Lena dismissed it with a wave. “Some guy visiting a grave, I guess. He was just kind of… there. I keep meaning to take it down, the lighting’s terrible.” She reached up past me, pulling the tacks out of the wall. When she reached the last one, the photo vanished, leaving nothing but four tiny holes in her black wall.

Aside from the images, the room was nearly empty, as if she’d packed up and gone to college somewhere. The bed was gone. The bookshelf and all the books were gone. The old chandelier we’d made swing so many times I had thought it would fall from the ceiling was gone. There was a futon on the floor, in the center of the room. Next to it was the tiny silver sparrow. Seeing it flooded my brain with memories from the funeral—magnolias ripping out of the lawn, the same silver sparrow in her muddy palm.

“Everything looks so different.” I tried not to think about the sparrow or the reason it would be next to her bed. The reason that had nothing to do with Macon.

“Well, you know. Spring cleaning. I had kind of trashed the place.”

A few tattered books lay on the futon. Without thinking, I flipped one open—until I realized I’d committed the worst of crimes. Though the outside was covered with an old, taped-up cover from a copy of Dr. Jekyll and Mr. Hyde, the inside wasn’t a book at all. It was one of Lena’s spiral notebooks, and I had opened it up right in front of her. Like it was nothing, or it was mine to read.

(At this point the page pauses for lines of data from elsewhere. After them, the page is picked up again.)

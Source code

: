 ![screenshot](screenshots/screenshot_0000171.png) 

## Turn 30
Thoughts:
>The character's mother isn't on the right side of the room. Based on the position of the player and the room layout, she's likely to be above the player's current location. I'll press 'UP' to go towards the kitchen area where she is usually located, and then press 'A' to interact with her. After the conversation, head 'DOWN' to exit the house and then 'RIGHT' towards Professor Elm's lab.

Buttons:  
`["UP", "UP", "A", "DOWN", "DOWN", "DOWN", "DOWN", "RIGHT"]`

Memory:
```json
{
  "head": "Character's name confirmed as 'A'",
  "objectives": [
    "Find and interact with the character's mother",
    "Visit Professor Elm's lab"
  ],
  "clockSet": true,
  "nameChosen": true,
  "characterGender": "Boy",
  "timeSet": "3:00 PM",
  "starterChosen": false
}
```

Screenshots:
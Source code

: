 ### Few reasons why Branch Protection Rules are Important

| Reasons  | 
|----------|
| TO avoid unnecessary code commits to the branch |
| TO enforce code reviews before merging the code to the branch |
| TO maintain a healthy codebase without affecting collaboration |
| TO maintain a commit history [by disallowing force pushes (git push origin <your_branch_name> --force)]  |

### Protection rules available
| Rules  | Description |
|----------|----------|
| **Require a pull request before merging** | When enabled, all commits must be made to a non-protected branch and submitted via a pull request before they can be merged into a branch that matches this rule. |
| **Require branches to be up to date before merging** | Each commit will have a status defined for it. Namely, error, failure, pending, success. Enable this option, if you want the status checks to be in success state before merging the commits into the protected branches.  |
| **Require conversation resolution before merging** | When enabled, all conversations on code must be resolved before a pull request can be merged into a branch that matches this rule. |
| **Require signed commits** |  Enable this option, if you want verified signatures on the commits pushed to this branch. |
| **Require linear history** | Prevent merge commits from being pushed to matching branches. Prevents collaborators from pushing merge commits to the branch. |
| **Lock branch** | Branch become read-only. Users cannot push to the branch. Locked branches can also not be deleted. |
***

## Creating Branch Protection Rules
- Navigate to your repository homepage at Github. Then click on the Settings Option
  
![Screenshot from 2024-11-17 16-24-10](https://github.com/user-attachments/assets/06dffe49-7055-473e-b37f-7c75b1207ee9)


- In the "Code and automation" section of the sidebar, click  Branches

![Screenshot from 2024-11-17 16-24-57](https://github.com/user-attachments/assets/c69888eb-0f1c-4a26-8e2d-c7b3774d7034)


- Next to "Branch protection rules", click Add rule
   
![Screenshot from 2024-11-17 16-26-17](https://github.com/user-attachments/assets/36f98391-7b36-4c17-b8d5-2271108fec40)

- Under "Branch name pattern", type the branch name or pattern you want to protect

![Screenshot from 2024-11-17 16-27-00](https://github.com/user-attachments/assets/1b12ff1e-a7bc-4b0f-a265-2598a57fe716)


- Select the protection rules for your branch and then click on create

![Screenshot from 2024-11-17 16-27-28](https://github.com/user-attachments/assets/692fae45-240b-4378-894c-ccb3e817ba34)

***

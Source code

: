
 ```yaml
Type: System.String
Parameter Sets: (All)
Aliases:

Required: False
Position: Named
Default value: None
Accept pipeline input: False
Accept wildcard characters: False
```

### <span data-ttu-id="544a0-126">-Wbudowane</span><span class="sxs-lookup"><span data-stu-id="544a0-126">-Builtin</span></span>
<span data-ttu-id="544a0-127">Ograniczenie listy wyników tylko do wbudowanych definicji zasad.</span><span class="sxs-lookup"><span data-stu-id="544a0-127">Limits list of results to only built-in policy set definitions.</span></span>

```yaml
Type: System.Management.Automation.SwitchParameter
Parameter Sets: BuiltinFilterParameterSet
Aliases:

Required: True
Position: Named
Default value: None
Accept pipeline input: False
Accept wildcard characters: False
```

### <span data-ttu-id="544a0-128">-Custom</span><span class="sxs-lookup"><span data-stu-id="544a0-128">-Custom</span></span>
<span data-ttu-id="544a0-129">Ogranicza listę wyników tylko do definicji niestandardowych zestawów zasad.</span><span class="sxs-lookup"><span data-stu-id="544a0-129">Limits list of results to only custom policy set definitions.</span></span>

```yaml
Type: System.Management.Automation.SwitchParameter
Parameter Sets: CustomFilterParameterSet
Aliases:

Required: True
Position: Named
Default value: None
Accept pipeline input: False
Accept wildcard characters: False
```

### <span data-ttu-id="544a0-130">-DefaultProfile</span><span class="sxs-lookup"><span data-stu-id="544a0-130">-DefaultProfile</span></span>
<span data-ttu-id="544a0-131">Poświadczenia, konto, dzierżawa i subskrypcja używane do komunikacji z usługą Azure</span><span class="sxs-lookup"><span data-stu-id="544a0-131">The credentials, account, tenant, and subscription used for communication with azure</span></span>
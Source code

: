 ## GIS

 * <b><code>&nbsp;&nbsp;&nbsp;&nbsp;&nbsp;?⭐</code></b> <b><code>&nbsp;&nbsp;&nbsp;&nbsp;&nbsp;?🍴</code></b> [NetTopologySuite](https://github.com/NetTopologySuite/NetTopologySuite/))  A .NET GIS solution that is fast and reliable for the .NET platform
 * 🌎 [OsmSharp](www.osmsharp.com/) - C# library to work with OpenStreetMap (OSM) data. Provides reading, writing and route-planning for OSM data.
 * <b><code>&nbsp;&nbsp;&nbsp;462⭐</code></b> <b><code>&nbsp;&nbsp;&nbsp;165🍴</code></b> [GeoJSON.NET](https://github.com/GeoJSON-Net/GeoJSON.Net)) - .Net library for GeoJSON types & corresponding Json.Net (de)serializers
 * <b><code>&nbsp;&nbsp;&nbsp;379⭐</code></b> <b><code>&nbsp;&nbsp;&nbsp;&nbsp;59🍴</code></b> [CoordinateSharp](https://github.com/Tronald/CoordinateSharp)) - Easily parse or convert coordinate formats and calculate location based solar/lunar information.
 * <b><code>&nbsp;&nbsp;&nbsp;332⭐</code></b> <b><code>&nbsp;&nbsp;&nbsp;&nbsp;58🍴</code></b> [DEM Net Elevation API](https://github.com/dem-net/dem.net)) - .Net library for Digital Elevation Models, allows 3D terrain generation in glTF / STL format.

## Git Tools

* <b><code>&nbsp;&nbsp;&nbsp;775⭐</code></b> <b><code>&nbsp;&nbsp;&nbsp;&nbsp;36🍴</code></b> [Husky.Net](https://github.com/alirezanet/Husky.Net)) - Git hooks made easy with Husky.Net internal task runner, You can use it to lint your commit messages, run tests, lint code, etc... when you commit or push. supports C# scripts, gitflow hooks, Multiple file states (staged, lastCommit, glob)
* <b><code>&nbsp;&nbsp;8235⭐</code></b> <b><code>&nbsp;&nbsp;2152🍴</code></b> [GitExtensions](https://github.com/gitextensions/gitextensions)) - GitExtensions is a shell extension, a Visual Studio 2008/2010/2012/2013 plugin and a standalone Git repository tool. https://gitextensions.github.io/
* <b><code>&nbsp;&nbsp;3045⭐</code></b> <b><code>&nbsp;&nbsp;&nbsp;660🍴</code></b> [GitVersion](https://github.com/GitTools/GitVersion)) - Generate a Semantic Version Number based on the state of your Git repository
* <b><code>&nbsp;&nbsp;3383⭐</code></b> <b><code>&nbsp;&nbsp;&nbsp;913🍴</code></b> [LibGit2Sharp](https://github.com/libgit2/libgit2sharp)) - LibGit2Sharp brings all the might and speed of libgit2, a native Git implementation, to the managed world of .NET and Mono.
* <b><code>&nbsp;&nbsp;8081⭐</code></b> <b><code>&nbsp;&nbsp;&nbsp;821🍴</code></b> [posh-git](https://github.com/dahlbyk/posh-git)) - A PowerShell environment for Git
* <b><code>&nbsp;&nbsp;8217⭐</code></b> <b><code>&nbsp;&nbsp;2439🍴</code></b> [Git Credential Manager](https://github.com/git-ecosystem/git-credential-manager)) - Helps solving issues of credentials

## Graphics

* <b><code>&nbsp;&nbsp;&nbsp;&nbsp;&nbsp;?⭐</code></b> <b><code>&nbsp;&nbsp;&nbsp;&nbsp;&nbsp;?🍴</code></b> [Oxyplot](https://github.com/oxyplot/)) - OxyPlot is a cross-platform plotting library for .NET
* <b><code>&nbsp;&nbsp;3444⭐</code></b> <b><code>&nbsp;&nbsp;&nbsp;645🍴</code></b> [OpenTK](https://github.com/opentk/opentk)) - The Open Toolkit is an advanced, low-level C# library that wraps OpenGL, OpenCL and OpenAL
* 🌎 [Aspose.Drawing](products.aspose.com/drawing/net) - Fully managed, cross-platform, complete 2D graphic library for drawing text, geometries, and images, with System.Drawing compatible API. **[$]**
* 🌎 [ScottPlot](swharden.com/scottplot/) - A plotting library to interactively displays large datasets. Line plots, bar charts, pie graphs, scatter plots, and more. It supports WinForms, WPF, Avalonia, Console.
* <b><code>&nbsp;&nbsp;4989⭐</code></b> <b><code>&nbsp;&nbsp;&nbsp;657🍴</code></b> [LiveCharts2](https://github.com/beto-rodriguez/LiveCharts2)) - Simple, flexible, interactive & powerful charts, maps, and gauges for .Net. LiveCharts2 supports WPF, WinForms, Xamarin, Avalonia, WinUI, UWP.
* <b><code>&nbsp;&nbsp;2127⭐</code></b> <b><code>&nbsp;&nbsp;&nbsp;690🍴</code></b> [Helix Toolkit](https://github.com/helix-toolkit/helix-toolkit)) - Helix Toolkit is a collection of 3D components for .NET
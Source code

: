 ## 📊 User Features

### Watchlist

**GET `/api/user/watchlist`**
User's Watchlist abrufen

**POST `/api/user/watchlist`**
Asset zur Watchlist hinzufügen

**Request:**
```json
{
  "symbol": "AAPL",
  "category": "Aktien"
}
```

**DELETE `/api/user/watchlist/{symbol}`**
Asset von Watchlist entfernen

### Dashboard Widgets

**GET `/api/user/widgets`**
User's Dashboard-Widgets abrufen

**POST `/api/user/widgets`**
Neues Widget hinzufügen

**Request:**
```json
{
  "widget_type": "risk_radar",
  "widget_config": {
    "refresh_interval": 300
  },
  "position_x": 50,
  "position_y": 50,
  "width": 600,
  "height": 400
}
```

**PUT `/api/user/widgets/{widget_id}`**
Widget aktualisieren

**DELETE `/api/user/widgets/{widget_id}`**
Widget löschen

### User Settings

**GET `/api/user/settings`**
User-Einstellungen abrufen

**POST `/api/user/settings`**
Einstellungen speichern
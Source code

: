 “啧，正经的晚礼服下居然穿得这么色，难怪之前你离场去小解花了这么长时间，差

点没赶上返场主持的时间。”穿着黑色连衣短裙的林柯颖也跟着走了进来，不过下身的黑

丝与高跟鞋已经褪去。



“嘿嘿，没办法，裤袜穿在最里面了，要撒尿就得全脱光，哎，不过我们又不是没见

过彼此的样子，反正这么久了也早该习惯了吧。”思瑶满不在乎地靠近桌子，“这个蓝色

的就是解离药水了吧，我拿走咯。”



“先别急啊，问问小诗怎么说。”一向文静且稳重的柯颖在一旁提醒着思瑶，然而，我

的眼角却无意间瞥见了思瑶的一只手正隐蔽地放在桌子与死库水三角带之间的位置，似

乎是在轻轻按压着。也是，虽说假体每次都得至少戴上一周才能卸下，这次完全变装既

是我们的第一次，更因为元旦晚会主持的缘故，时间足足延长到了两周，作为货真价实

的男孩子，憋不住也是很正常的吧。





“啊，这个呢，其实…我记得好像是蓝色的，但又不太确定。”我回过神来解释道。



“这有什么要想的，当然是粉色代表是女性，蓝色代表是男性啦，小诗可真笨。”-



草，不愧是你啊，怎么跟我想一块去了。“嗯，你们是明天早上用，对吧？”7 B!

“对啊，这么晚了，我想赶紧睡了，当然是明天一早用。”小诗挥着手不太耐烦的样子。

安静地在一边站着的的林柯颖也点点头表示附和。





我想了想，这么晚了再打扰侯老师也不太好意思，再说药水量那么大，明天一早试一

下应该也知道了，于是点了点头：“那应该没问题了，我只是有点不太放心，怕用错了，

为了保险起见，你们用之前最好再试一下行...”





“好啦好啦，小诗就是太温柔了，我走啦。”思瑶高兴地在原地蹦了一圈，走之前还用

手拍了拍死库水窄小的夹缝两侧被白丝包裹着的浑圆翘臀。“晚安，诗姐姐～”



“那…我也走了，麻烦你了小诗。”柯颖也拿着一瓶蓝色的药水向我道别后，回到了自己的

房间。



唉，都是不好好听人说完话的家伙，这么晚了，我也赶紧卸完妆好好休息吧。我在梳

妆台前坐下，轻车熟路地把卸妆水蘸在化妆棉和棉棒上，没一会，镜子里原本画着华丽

I realized something else. Most of the pages were blank.

The shock was almost as terrible as discovering the pages of my dad’s gibberish when I had thought he was writing a novel. Lena carried a notebook around with her wherever she went. If she had stopped scribbling every fifth word into it, things were worse than I thought.

She was worse than I thought.

“Ethan! What are you doing?”

I pulled my hand away, and Lena grabbed the book.

“I’m sorry, L.”

She was furious.

“I thought it was just a book. I mean, it looks like a book. I didn’t think you would leave your notebook lying around where anyone could read it.”

She wouldn’t look at me, clutching the book to her chest.

“Why aren’t you writing anymore? I thought you loved to write.”

She rolled her eyes and opened the notebook to show me. “I do.”